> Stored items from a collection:

════════════════

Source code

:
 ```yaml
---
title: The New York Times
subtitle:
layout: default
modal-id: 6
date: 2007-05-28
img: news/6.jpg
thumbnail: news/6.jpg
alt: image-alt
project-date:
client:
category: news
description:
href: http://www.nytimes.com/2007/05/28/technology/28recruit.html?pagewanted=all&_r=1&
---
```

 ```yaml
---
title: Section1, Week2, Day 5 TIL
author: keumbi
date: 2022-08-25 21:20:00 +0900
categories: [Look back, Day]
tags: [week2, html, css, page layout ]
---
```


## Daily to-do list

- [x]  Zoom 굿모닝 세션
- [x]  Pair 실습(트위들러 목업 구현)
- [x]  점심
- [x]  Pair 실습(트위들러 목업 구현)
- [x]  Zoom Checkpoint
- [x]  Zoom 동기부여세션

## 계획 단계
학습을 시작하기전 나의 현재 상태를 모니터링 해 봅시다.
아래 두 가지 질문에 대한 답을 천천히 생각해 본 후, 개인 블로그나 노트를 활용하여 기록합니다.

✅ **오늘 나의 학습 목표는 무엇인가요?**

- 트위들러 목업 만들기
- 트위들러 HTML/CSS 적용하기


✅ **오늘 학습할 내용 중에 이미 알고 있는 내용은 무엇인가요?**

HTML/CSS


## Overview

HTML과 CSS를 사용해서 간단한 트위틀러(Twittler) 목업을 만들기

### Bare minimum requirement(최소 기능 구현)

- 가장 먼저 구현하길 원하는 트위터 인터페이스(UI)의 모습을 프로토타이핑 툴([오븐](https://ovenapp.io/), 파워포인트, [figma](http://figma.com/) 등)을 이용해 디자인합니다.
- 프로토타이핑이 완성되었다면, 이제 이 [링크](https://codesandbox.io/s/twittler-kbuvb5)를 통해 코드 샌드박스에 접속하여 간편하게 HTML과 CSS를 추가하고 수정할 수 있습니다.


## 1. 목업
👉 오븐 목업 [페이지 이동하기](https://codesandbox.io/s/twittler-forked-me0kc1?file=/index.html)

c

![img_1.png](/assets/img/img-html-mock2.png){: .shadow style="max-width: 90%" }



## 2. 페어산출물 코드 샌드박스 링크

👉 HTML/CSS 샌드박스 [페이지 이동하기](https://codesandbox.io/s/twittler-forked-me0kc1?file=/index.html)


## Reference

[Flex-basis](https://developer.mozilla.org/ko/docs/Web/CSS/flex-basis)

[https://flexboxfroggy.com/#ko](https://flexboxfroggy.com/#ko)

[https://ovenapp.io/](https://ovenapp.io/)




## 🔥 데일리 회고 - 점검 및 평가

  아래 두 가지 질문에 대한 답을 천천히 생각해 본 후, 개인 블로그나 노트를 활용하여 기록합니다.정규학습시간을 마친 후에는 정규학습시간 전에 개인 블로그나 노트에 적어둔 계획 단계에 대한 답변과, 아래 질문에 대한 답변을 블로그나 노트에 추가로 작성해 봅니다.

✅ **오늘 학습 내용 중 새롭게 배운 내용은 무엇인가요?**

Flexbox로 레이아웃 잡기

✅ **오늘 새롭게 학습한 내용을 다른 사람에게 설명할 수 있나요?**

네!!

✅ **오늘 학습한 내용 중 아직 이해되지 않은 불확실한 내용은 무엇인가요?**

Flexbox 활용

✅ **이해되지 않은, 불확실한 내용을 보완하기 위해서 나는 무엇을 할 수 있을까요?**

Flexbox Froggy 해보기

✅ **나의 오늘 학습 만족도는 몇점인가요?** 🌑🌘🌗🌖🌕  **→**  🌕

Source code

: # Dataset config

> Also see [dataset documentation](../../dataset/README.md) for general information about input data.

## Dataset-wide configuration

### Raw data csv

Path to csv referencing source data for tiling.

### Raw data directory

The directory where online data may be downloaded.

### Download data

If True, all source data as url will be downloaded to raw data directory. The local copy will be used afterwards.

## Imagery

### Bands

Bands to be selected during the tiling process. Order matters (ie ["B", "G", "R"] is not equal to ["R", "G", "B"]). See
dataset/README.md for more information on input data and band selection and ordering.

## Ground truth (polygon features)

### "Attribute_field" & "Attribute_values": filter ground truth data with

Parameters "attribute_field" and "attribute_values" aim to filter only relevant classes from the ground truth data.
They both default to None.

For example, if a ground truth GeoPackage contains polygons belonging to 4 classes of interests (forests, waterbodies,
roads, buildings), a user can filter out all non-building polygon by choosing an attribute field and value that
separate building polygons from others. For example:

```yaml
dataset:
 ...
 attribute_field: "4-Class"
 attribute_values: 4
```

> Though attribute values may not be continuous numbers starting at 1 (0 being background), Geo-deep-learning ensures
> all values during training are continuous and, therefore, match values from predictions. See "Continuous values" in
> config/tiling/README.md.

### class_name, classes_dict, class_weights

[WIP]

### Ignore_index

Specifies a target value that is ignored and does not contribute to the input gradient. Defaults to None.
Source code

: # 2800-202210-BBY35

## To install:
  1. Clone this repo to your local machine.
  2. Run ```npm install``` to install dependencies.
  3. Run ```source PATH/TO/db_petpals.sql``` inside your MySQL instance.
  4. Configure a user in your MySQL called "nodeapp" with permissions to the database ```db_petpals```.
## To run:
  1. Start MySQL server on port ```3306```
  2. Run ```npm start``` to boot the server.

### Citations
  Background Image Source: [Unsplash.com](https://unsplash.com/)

════════════════

> Your assignment:
Apply a filter for "무엇인가요" to the data above, then copy each line that matches.

> Result for this task:
✅ **오늘 나의 학습 목표는 무엇인가요?**
✅ **오늘 학습할 내용 중에 이미 알고 있는 내용은 무엇인가요?**
✅ **오늘 학습 내용 중 새롭게 배운 내용은 무엇인가요?**
✅ **오늘 학습한 내용 중 아직 이해되지 않은 불확실한 내용은 무엇인가요?**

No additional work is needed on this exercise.